Exercise inputs:

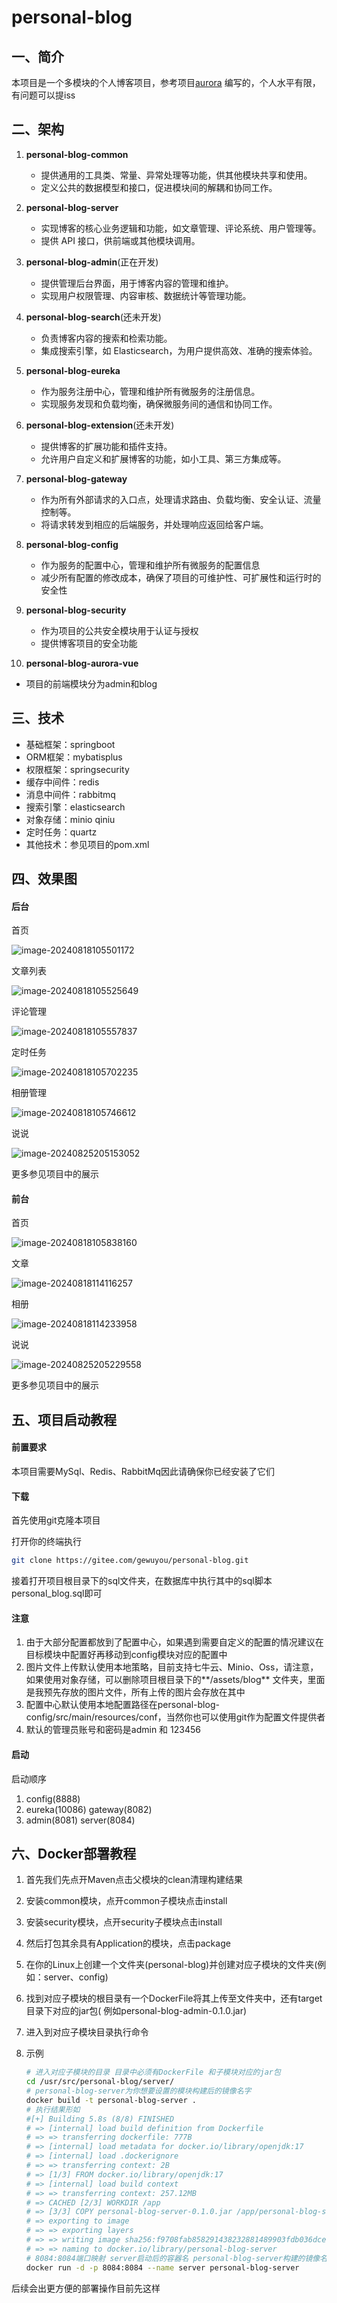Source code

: # personal-blog

## 一、简介

本项目是一个多模块的个人博客项目，参考项目[aurora](https://github.com/linhaojun857/aurora) 编写的，个人水平有限，有问题可以提iss

## 二、架构

1. **personal-blog-common**
   - 提供通用的工具类、常量、异常处理等功能，供其他模块共享和使用。
   - 定义公共的数据模型和接口，促进模块间的解耦和协同工作。
2. **personal-blog-server**
   - 实现博客的核心业务逻辑和功能，如文章管理、评论系统、用户管理等。
   - 提供 API 接口，供前端或其他模块调用。
3. **personal-blog-admin**(正在开发)
   - 提供管理后台界面，用于博客内容的管理和维护。
   - 实现用户权限管理、内容审核、数据统计等管理功能。
4. **personal-blog-search**(还未开发)
   - 负责博客内容的搜索和检索功能。
   - 集成搜索引擎，如 Elasticsearch，为用户提供高效、准确的搜索体验。
5. **personal-blog-eureka**
   - 作为服务注册中心，管理和维护所有微服务的注册信息。
   - 实现服务发现和负载均衡，确保微服务间的通信和协同工作。
6. **personal-blog-extension**(还未开发)
   - 提供博客的扩展功能和插件支持。
   - 允许用户自定义和扩展博客的功能，如小工具、第三方集成等。
7. **personal-blog-gateway**
   - 作为所有外部请求的入口点，处理请求路由、负载均衡、安全认证、流量控制等。
   - 将请求转发到相应的后端服务，并处理响应返回给客户端。
8. **personal-blog-config**
    - 作为服务的配置中心，管理和维护所有微服务的配置信息
    - 减少所有配置的修改成本，确保了项目的可维护性、可扩展性和运行时的安全性
9. **personal-blog-security**
   - 作为项目的公共安全模块用于认证与授权
   - 提供博客项目的安全功能

10. **personal-blog-aurora-vue**
   - 项目的前端模块分为admin和blog

## 三、技术

- 基础框架：springboot
- ORM框架：mybatisplus
- 权限框架：springsecurity
- 缓存中间件：redis
- 消息中间件：rabbitmq
- 搜索引擎：elasticsearch
- 对象存储：minio qiniu
- 定时任务：quartz
- 其他技术：参见项目的pom.xml

## 四、效果图

#### 后台

首页

![image-20240818105501172](./assets/README/image-20240818105501172.png)

文章列表

![image-20240818105525649](./assets/README/image-20240818105525649.png)

评论管理

![image-20240818105557837](./assets/README/image-20240818105557837.png)

定时任务

![image-20240818105702235](./assets/README/image-20240818105702235.png)

相册管理

![image-20240818105746612](./assets/README/image-20240818105746612.png)

说说

![image-20240825205153052](./assets/README/image-20240825205153052.png)

更多参见项目中的展示

#### 前台

首页

![image-20240818105838160](./assets/README/image-20240818105838160.png)

文章

![image-20240818114116257](./assets/README/image-20240818114116257.png)

相册

![image-20240818114233958](./assets/README/image-20240818114233958.png)

说说

![image-20240825205229558](./assets/README/image-20240825205229558.png)

更多参见项目中的展示

## 五、项目启动教程

#### 前置要求

本项目需要MySql、Redis、RabbitMq因此请确保你已经安装了它们

#### 下载

首先使用git克隆本项目

打开你的终端执行

```sh
git clone https://gitee.com/gewuyou/personal-blog.git
```

接着打开项目根目录下的sql文件夹，在数据库中执行其中的sql脚本personal_blog.sql即可

#### 注意

1. 由于大部分配置都放到了配置中心，如果遇到需要自定义的配置的情况建议在目标模块中配置好再移动到config模块对应的配置中
2. 图片文件上传默认使用本地策略，目前支持七牛云、Minio、Oss，请注意，如果使用对象存储，可以删除项目根目录下的**/assets/blog**
   文件夹，里面是我预先存放的图片文件，所有上传的图片会存放在其中
3. 配置中心默认使用本地配置路径在personal-blog-config/src/main/resources/conf，当然你也可以使用git作为配置文件提供者
4. 默认的管理员账号和密码是admin 和 123456

#### 启动

启动顺序

1. config(8888)
2. eureka(10086) gateway(8082)
3. admin(8081) server(8084)

## 六、Docker部署教程

1. 首先我们先点开Maven点击父模块的clean清理构建结果

2. 安装common模块，点开common子模块点击install

3. 安装security模块，点开security子模块点击install

4. 然后打包其余具有Application的模块，点击package

5. 在你的Linux上创建一个文件夹(personal-blog)并创建对应子模块的文件夹(例如：server、config)

6. 找到对应子模块的根目录有一个DockerFile将其上传至文件夹中，还有target目录下对应的jar包(
   例如personal-blog-admin-0.1.0.jar)

7. 进入到对应子模块目录执行命令

8. 示例

   ```sh
   # 进入对应子模块的目录 目录中必须有DockerFile 和子模块对应的jar包
   cd /usr/src/personal-blog/server/
   # personal-blog-server为你想要设置的模块构建后的镜像名字
   docker build -t personal-blog-server .
   # 执行结果形如
   #[+] Building 5.8s (8/8) FINISHED                                                                                 docker:default
   # => [internal] load build definition from Dockerfile                                                                       0.0s
   # => => transferring dockerfile: 777B                                                                                       0.0s
   # => [internal] load metadata for docker.io/library/openjdk:17                                                              0.0s
   # => [internal] load .dockerignore                                                                                          0.0s
   # => => transferring context: 2B                                                                                            0.0s
   # => [1/3] FROM docker.io/library/openjdk:17                                                                                0.0s
   # => [internal] load build context                                                                                          2.7s
   # => => transferring context: 257.12MB                                                                                      2.7s
   # => CACHED [2/3] WORKDIR /app                                                                                              0.0s
   # => [3/3] COPY personal-blog-server-0.1.0.jar /app/personal-blog-server.jar                                                2.1s
   # => exporting to image                                                                                                     1.0s
   # => => exporting layers                                                                                                    1.0s
   # => => writing image sha256:f9708fab858291438232881489903fdb036dce07c987e59081f0c4baa627abea                               0.0s
   # => => naming to docker.io/library/personal-blog-server    
   # 8084:8084端口映射 server启动后的容器名 personal-blog-server构建的镜像名
   docker run -d -p 8084:8084 --name server personal-blog-server
   ```

后续会出更方便的部署操作目前先这样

Work instruction:
With the pictures omitted, restate every entry above word for word.

Solution to this exercise:
Source code

: # personal-blog

## 一、简介

本项目是一个多模块的个人博客项目，参考项目[aurora](https://github.com/linhaojun857/aurora) 编写的，个人水平有限，有问题可以提iss

## 二、架构

1. **personal-blog-common**
   - 提供通用的工具类、常量、异常处理等功能，供其他模块共享和使用。
   - 定义公共的数据模型和接口，促进模块间的解耦和协同工作。
2. **personal-blog-server**
   - 实现博客的核心业务逻辑和功能，如文章管理、评论系统、用户管理等。
   - 提供 API 接口，供前端或其他模块调用。
3. **personal-blog-admin**(正在开发)
   - 提供管理后台界面，用于博客内容的管理和维护。
   - 实现用户权限管理、内容审核、数据统计等管理功能。
4. **personal-blog-search**(还未开发)
   - 负责博客内容的搜索和检索功能。
   - 集成搜索引擎，如 Elasticsearch，为用户提供高效、准确的搜索体验。
5. **personal-blog-eureka**
   - 作为服务注册中心，管理和维护所有微服务的注册信息。
   - 实现服务发现和负载均衡，确保微服务间的通信和协同工作。
6. **personal-blog-extension**(还未开发)
   - 提供博客的扩展功能和插件支持。
   - 允许用户自定义和扩展博客的功能，如小工具、第三方集成等。
7. **personal-blog-gateway**
   - 作为所有外部请求的入口点，处理请求路由、负载均衡、安全认证、流量控制等。
   - 将请求转发到相应的后端服务，并处理响应返回给客户端。
8. **personal-blog-config**
    - 作为服务的配置中心，管理和维护所有微服务的配置信息
    - 减少所有配置的修改成本，确保了项目的可维护性、可扩展性和运行时的安全性
9. **personal-blog-security**
   - 作为项目的公共安全模块用于认证与授权
   - 提供博客项目的安全功能

10. **personal-blog-aurora-vue**
   - 项目的前端模块分为admin和blog

## 三、技术

- 基础框架：springboot
- ORM框架：mybatisplus
- 权限框架：springsecurity
- 缓存中间件：redis
- 消息中间件：rabbitmq
- 搜索引擎：elasticsearch
- 对象存储：minio qiniu
- 定时任务：quartz
- 其他技术：参见项目的pom.xml

## 四、效果图

#### 后台

首页

![image-20240818105501172](./assets/README/image-20240818105501172.png)

文章列表

![image-20240818105525649](./assets/README/image-20240818105525649.png)

评论管理

![image-20240818105557837](./assets/README/image-20240818105557837.png)

定时任务

![image-20240818105702235](./assets/README/image-20240818105702235.png)

相册管理

![image-20240818105746612](./assets/README/image-20240818105746612.png)

说说

![image-20240825205153052](./assets/README/image-20240825205153052.png)

更多参见项目中的展示

#### 前台

首页

![image-20240818105838160](./assets/README/image-20240818105838160.png)

文章

![image-20240818114116257](./assets/README/image-20240818114116257.png)

相册

![image-20240818114233958](./assets/README/image-20240818114233958.png)

说说

![image-20240825205229558](./assets/README/image-20240825205229558.png)

更多参见项目中的展示

## 五、项目启动教程

#### 前置要求

本项目需要MySql、Redis、RabbitMq因此请确保你已经安装了它们

#### 下载

首先使用git克隆本项目

打开你的终端执行

```sh
git clone https://gitee.com/gewuyou/personal-blog.git
```

接着打开项目根目录下的sql文件夹，在数据库中执行其中的sql脚本personal_blog.sql即可

#### 注意

1. 由于大部分配置都放到了配置中心，如果遇到需要自定义的配置的情况建议在目标模块中配置好再移动到config模块对应的配置中
2. 图片文件上传默认使用本地策略，目前支持七牛云、Minio、Oss，请注意，如果使用对象存储，可以删除项目根目录下的**/assets/blog**
   文件夹，里面是我预先存放的图片文件，所有上传的图片会存放在其中
3. 配置中心默认使用本地配置路径在personal-blog-config/src/main/resources/conf，当然你也可以使用git作为配置文件提供者
4. 默认的管理员账号和密码是admin 和 123456

#### 启动

启动顺序

1. config(8888)
2. eureka(10086) gateway(8082)
3. admin(8081) server(8084)

## 六、Docker部署教程

1. 首先我们先点开Maven点击父模块的clean清理构建结果

2. 安装common模块，点开common子模块点击install

3. 安装security模块，点开security子模块点击install

4. 然后打包其余具有Application的模块，点击package

5. 在你的Linux上创建一个文件夹(personal-blog)并创建对应子模块的文件夹(例如：server、config)

6. 找到对应子模块的根目录有一个DockerFile将其上传至文件夹中，还有target目录下对应的jar包(
   例如personal-blog-admin-0.1.0.jar)

7. 进入到对应子模块目录执行命令

8. 示例

   ```sh
   # 进入对应子模块的目录 目录中必须有DockerFile 和子模块对应的jar包
   cd /usr/src/personal-blog/server/
   # personal-blog-server为你想要设置的模块构建后的镜像名字
   docker build -t personal-blog-server .
   # 执行结果形如
   #[+] Building 5.8s (8/8) FINISHED                                                                                 docker:default
   # => [internal] load build definition from Dockerfile                                                                       0.0s
   # => => transferring dockerfile: 777B                                                                                       0.0s
   # => [internal] load metadata for docker.io/library/openjdk:17                                                              0.0s
   # => [internal] load .dockerignore                                                                                          0.0s
   # => => transferring context: 2B                                                                                            0.0s
   # => [1/3] FROM docker.io/library/openjdk:17                                                                                0.0s
   # => [internal] load build context                                                                                          2.7s
   # => => transferring context: 257.12MB                                                                                      2.7s
   # => CACHED [2/3] WORKDIR /app                                                                                              0.0s
   # => [3/3] COPY personal-blog-server-0.1.0.jar /app/personal-blog-server.jar                                                2.1s
   # => exporting to image                                                                                                     1.0s
   # => => exporting layers                                                                                                    1.0s
   # => => writing image sha256:f9708fab858291438232881489903fdb036dce07c987e59081f0c4baa627abea                               0.0s
   # => => naming to docker.io/library/personal-blog-server    
   # 8084:8084端口映射 server启动后的容器名 personal-blog-server构建的镜像名
   docker run -d -p 8084:8084 --name server personal-blog-server
   ```

后续会出更方便的部署操作目前先这样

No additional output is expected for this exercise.